INSTRUCTIONS TO FOLLOW ▸ All of the data that follows needs to be printed again, exactly as it reads.

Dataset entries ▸
• • • •
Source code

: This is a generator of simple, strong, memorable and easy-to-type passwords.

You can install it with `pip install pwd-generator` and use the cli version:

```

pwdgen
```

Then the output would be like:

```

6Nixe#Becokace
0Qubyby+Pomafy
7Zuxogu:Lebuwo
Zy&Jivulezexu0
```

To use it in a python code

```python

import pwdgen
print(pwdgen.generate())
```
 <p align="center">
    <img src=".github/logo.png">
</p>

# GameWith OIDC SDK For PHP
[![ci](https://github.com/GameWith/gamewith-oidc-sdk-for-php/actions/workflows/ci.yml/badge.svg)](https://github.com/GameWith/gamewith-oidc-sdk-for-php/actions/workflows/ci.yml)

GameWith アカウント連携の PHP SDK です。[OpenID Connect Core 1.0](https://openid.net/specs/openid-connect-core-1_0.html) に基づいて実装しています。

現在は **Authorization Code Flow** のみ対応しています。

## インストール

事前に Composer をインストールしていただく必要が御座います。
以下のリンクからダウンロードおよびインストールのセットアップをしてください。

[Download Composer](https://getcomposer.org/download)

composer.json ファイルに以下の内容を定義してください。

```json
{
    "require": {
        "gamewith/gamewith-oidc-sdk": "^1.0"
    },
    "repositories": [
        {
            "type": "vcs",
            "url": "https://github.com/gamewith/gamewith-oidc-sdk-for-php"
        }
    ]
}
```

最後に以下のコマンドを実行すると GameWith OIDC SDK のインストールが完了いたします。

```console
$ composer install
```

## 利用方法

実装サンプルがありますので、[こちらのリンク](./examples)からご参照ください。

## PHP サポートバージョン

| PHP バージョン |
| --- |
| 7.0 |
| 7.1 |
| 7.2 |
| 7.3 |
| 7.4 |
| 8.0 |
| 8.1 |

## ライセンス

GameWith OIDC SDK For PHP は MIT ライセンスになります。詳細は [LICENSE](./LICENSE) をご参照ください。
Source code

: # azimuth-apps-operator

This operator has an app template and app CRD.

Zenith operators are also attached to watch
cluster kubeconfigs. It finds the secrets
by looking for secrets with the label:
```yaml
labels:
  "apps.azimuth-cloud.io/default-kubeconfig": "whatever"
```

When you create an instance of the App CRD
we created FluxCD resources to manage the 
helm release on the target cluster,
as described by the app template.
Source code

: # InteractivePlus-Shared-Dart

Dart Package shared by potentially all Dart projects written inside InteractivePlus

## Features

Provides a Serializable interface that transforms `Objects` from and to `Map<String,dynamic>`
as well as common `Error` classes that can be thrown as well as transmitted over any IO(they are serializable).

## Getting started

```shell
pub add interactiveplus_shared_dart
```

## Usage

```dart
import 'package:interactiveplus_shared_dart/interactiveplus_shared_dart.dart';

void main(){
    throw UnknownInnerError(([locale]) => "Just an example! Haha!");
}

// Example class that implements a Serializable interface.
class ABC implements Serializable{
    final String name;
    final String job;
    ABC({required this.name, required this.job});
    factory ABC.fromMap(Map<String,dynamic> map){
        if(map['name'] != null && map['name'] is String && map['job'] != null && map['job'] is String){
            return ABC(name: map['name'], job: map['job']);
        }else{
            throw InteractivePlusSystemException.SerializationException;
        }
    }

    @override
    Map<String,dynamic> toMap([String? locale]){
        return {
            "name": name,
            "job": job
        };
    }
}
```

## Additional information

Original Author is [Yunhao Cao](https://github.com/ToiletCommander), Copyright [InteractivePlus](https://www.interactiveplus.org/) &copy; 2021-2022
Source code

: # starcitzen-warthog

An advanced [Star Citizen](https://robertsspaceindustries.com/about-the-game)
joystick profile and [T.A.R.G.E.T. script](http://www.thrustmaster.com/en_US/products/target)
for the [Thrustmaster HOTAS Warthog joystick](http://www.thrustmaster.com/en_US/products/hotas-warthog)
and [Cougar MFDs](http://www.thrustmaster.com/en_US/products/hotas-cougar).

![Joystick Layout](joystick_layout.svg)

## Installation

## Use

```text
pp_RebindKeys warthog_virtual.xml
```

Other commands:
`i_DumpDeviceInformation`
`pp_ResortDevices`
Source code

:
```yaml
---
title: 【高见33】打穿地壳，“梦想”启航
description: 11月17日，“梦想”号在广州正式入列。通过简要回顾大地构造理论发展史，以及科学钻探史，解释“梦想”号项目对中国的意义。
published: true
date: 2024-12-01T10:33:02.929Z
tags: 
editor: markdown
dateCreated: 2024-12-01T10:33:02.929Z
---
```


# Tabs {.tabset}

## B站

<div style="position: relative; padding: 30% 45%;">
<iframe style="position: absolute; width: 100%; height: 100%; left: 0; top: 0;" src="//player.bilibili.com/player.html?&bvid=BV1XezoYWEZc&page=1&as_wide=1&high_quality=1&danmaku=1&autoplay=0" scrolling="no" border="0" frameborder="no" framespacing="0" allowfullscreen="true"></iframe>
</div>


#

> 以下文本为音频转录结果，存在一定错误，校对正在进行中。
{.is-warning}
• • • •
THE COMPLETED TASK ▸
Source code

: This is a generator of simple, strong, memorable and easy-to-type passwords.

You can install it with `pip install pwd-generator` and use the cli version:

```

pwdgen
```

Then the output would be like:

```

6Nixe#Becokace
0Qubyby+Pomafy
7Zuxogu:Lebuwo
Zy&Jivulezexu0
```

To use it in a python code

```python

import pwdgen
print(pwdgen.generate())
```
 <p align="center">
    <img src=".github/logo.png">
</p>

# GameWith OIDC SDK For PHP
[![ci](https://github.com/GameWith/gamewith-oidc-sdk-for-php/actions/workflows/ci.yml/badge.svg)](https://github.com/GameWith/gamewith-oidc-sdk-for-php/actions/workflows/ci.yml)

GameWith アカウント連携の PHP SDK です。[OpenID Connect Core 1.0](https://openid.net/specs/openid-connect-core-1_0.html) に基づいて実装しています。

現在は **Authorization Code Flow** のみ対応しています。

## インストール

事前に Composer をインストールしていただく必要が御座います。
以下のリンクからダウンロードおよびインストールのセットアップをしてください。

[Download Composer](https://getcomposer.org/download)

composer.json ファイルに以下の内容を定義してください。

```json
{
    "require": {
        "gamewith/gamewith-oidc-sdk": "^1.0"
    },
    "repositories": [
        {
            "type": "vcs",
            "url": "https://github.com/gamewith/gamewith-oidc-sdk-for-php"
        }
    ]
}
```

最後に以下のコマンドを実行すると GameWith OIDC SDK のインストールが完了いたします。

```console
$ composer install
```

## 利用方法

実装サンプルがありますので、[こちらのリンク](./examples)からご参照ください。

## PHP サポートバージョン

| PHP バージョン |
| --- |
| 7.0 |
| 7.1 |
| 7.2 |
| 7.3 |
| 7.4 |
| 8.0 |
| 8.1 |

## ライセンス

GameWith OIDC SDK For PHP は MIT ライセンスになります。詳細は [LICENSE](./LICENSE) をご参照ください。
Source code

: # azimuth-apps-operator

This operator has an app template and app CRD.

Zenith operators are also attached to watch
cluster kubeconfigs. It finds the secrets
by looking for secrets with the label:
```yaml
labels:
  "apps.azimuth-cloud.io/default-kubeconfig": "whatever"
```

When you create an instance of the App CRD
we created FluxCD resources to manage the 
helm release on the target cluster,
as described by the app template.
Source code

: # InteractivePlus-Shared-Dart

Dart Package shared by potentially all Dart projects written inside InteractivePlus

## Features

Provides a Serializable interface that transforms `Objects` from and to `Map<String,dynamic>`
as well as common `Error` classes that can be thrown as well as transmitted over any IO(they are serializable).

## Getting started

```shell
pub add interactiveplus_shared_dart
```

## Usage

```dart
import 'package:interactiveplus_shared_dart/interactiveplus_shared_dart.dart';

void main(){
    throw UnknownInnerError(([locale]) => "Just an example! Haha!");
}

// Example class that implements a Serializable interface.
class ABC implements Serializable{
    final String name;
    final String job;
    ABC({required this.name, required this.job});
    factory ABC.fromMap(Map<String,dynamic> map){
        if(map['name'] != null && map['name'] is String && map['job'] != null && map['job'] is String){
            return ABC(name: map['name'], job: map['job']);
        }else{
            throw InteractivePlusSystemException.SerializationException;
        }
    }

    @override
    Map<String,dynamic> toMap([String? locale]){
        return {
            "name": name,
            "job": job
        };
    }
}
```

## Additional information

Original Author is [Yunhao Cao](https://github.com/ToiletCommander), Copyright [InteractivePlus](https://www.interactiveplus.org/) &copy; 2021-2022
Source code

: # starcitzen-warthog

An advanced [Star Citizen](https://robertsspaceindustries.com/about-the-game)
joystick profile and [T.A.R.G.E.T. script](http://www.thrustmaster.com/en_US/products/target)
for the [Thrustmaster HOTAS Warthog joystick](http://www.thrustmaster.com/en_US/products/hotas-warthog)
and [Cougar MFDs](http://www.thrustmaster.com/en_US/products/hotas-cougar).

![Joystick Layout](joystick_layout.svg)

## Installation

## Use

```text
pp_RebindKeys warthog_virtual.xml
```

Other commands:
`i_DumpDeviceInformation`
`pp_ResortDevices`
Source code

:
```yaml
---
title: 【高见33】打穿地壳，“梦想”启航
description: 11月17日，“梦想”号在广州正式入列。通过简要回顾大地构造理论发展史，以及科学钻探史，解释“梦想”号项目对中国的意义。
published: true
date: 2024-12-01T10:33:02.929Z
tags: 
editor: markdown
dateCreated: 2024-12-01T10:33:02.929Z
---
```


# Tabs {.tabset}

## B站

<div style="position: relative; padding: 30% 45%;">
<iframe style="position: absolute; width: 100%; height: 100%; left: 0; top: 0;" src="//player.bilibili.com/player.html?&bvid=BV1XezoYWEZc&page=1&as_wide=1&high_quality=1&danmaku=1&autoplay=0" scrolling="no" border="0" frameborder="no" framespacing="0" allowfullscreen="true"></iframe>
</div>


#

> 以下文本为音频转录结果，存在一定错误，校对正在进行中。
{.is-warning}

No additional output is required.